From cd102e9da1a0e6159e5489f2cab23c207f4916a5 Mon Sep 17 00:00:00 2001
From: Andrei Betlen <abetlen@gmail.com>
Date: Sun, 21 May 2023 19:18:56 -0400
Subject: [PATCH] Cache shared library function calls for static tokens

---
 llama_cpp/llama.py | 8 +++++---
 1 file changed, 5 insertions(+), 3 deletions(-)

diff --git a/llama_cpp/llama.py b/llama_cpp/llama.py
index 2d405b7..7a152fd 100644
--- a/llama_cpp/llama.py
+++ b/llama_cpp/llama.py
@@ -198,6 +198,8 @@ class Llama:
             sorted=sorted,
         )
         self._candidates = candidates
+        self._token_nl = Llama.token_nl()

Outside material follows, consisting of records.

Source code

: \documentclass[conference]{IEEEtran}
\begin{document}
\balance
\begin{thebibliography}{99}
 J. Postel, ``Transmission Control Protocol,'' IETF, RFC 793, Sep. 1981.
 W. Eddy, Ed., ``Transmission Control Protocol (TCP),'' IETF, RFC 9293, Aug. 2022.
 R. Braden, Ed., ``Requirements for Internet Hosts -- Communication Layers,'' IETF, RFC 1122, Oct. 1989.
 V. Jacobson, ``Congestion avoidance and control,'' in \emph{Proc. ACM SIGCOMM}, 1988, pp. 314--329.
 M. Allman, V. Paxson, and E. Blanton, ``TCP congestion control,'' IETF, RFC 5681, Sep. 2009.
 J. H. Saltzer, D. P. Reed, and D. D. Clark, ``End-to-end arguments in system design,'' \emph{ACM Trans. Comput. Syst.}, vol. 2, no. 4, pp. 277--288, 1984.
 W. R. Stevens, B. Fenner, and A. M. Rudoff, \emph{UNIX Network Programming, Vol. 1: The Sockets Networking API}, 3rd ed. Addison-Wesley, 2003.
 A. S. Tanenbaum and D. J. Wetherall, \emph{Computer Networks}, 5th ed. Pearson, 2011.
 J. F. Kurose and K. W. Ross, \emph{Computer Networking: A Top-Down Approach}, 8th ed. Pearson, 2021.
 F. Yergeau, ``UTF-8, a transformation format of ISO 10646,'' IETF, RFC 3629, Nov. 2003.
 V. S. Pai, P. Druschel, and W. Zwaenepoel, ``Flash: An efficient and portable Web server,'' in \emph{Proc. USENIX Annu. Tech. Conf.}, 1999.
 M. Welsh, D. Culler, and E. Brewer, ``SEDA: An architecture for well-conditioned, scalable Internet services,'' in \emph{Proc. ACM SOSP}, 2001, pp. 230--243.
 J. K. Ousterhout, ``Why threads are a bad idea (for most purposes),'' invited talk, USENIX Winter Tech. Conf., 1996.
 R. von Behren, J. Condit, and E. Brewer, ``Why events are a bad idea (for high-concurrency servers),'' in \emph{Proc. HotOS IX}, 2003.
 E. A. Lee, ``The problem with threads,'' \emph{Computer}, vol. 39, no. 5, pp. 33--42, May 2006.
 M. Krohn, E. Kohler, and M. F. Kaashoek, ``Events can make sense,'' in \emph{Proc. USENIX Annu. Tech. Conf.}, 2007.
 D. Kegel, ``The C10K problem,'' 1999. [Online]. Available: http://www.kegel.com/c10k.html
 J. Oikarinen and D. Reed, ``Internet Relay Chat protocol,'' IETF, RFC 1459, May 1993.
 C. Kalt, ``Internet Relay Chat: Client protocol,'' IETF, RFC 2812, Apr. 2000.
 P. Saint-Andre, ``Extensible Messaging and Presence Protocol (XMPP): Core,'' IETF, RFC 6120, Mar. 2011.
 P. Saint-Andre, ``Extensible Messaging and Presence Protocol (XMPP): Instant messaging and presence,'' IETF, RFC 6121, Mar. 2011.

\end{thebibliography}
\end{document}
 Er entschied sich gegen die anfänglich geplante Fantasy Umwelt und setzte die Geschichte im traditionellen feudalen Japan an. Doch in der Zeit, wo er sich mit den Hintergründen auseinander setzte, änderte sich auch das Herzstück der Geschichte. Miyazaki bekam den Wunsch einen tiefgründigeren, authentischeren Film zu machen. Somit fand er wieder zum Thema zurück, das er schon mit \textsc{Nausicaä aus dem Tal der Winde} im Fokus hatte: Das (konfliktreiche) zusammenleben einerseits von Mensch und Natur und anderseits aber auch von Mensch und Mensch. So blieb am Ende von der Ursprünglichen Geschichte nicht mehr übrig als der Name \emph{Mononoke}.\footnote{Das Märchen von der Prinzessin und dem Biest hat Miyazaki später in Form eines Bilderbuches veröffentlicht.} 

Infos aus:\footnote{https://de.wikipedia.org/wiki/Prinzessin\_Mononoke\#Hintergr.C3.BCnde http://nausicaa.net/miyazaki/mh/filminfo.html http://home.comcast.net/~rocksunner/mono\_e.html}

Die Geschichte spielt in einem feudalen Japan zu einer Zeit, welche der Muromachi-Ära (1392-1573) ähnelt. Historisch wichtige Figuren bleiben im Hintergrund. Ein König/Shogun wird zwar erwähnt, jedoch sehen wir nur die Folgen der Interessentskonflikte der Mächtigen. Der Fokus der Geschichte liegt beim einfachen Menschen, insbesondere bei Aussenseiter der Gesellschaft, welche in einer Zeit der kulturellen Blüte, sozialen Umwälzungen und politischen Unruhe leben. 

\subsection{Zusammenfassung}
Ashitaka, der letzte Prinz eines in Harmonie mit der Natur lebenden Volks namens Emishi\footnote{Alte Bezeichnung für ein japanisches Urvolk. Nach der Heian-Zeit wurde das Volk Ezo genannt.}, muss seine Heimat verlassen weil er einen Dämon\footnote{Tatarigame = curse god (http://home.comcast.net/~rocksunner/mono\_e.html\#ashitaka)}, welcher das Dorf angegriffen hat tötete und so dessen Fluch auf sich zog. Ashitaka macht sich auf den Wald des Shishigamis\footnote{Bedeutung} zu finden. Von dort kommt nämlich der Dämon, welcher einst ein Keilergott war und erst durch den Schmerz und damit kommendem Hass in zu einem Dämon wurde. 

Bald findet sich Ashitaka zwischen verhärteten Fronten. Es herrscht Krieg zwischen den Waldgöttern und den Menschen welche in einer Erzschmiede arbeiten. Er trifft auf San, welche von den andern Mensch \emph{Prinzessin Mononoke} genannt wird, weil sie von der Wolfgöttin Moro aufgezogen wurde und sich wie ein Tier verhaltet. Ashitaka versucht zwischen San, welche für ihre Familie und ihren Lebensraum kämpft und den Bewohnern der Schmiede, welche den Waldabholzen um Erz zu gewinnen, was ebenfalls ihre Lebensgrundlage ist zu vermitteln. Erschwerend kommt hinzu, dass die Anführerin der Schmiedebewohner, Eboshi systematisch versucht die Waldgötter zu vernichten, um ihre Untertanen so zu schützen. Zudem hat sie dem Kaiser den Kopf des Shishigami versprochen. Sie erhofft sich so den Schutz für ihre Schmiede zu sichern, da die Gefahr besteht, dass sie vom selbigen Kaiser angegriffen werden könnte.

+        self._token_eos = Llama.token_eos()
 
     def tokenize(self, text: bytes, add_bos: bool = True) -> List[int]:
         """Tokenize a string.
@@ -327,7 +329,7 @@ class Llama:
             else last_n_tokens_size
         )
         logits = self.eval_logits[-1]
-        nl_logit = logits[Llama.token_nl()]
+        nl_logit = logits[self._token_nl]
         candidates = self._candidates
         for i, logit in enumerate(logits):
             candidates.data[i].id = llama_cpp.llama_token(i)
@@ -351,7 +353,7 @@ class Llama:
             alpha_presence=presence_penalty,
         )
         if not penalize_nl:
-            candidates.data[Llama.token_nl()].logit = llama_cpp.c_float(nl_logit)
+            candidates.data[self._token_nl].logit = llama_cpp.c_float(nl_logit)
         if temp.value == 0.0:
             return llama_cpp.llama_sample_token_greedy(
                 ctx=self.ctx,
@@ -688,7 +690,7 @@ class Llama:
             presence_penalty=presence_penalty,
             repeat_penalty=repeat_penalty,
         ):
-            if token == Llama.token_eos():
+            if token == self._token_eos:
                 text = self.detokenize(completion_tokens)
                 finish_reason = "stop"
                 break